Russia recently introduced motorbikes and all-terrain vehicles as a way to speed across open countryside monitored by drones.

The moment a drone locks on to its target in eastern Ukraine
The moment a drone locks on to its target in eastern Ukraine

Horses could offer yet more flexibility – agile on off-road terrain and less likely to trigger modern landmines equipped with magnetic sensors.

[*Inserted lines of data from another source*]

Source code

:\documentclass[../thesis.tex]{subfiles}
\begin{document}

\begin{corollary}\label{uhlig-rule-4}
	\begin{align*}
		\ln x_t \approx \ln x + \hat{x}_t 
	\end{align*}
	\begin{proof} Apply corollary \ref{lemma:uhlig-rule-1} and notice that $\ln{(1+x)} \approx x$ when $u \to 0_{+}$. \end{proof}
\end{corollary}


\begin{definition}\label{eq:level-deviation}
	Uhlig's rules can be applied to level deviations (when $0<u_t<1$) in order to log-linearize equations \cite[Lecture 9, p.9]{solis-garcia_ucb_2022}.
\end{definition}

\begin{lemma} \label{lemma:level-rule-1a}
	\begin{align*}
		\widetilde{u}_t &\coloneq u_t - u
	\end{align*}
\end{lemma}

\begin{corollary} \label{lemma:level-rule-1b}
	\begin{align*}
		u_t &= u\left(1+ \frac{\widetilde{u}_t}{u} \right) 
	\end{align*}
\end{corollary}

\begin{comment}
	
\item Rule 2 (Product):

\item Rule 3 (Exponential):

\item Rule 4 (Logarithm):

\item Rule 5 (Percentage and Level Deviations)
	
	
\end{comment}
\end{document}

The first horse-mounted casualty was reported by observers of the war in Ukraine in October.

At the same time, The Telegraph reported that the Storm unit of Russia’s 9th Brigade of the 51st Army had been preparing horse-mounted assault teams to operate in the Donetsk region.

Before this, there had been numerous reports of Russia utilising donkeys, horses and even camels to transport ammunition and other heavy equipment to the front line through muddy conditions not suitable for regular vehicles.

 

Throughout the ages, horseback cavalry charges have provided speed, shock and flexibility on the battlefield.

Tanks and other heavily-armoured fighting machines are rarely seen on the battlefields of Ukraine and, when they do appear, they are almost instantly disabled by a wave of drones.

Russia’s Kommersant newspaper said of the return of cavalry: “In armed conflicts that have become arenas for showcasing technological innovations, participants are once again forced to rely on basic tools – from analogue telephone lines to pack animals and carts – when modern technologies prove vulnerable.”